§ **AIM OF THE TASK**: Word for word, print out all of the data, omitting every image.

§ **EXTRACTED ENTRIES**:
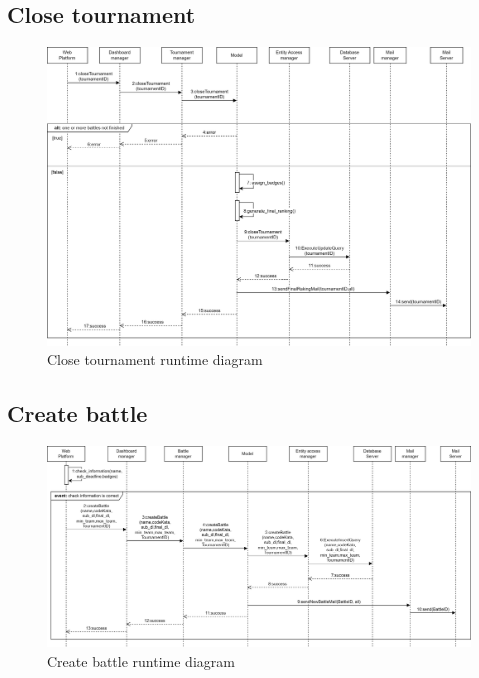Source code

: \subsection*{Close tournament}
\begin{figure}[h]
    \centering
    \includegraphics[width=\textwidth]{images/runtime/closeT.png}
    \caption{Close tournament runtime diagram}
    \label{fig:rt-closeT}
\end{figure}
\clearpage

\subsection*{Create battle}
\begin{figure}[h]
    \centering
    \includegraphics[width=\textwidth]{images/runtime/createB.png}
    \caption{Create battle runtime diagram}
    \label{fig:rt-createB}
\end{figure}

§ **ANSWER TO THIS TASK**:
Source code

: \subsection*{Close tournament}
\begin{figure}[h]
    \centering
    \includegraphics[width=\textwidth]{images/runtime/closeT.png}
    \caption{Close tournament runtime diagram}
    \label{fig:rt-closeT}
\end{figure}
\clearpage

\subsection*{Create battle}
\begin{figure}[h]
    \centering
    \includegraphics[width=\textwidth]{images/runtime/createB.png}
    \caption{Create battle runtime diagram}
    \label{fig:rt-createB}
\end{figure}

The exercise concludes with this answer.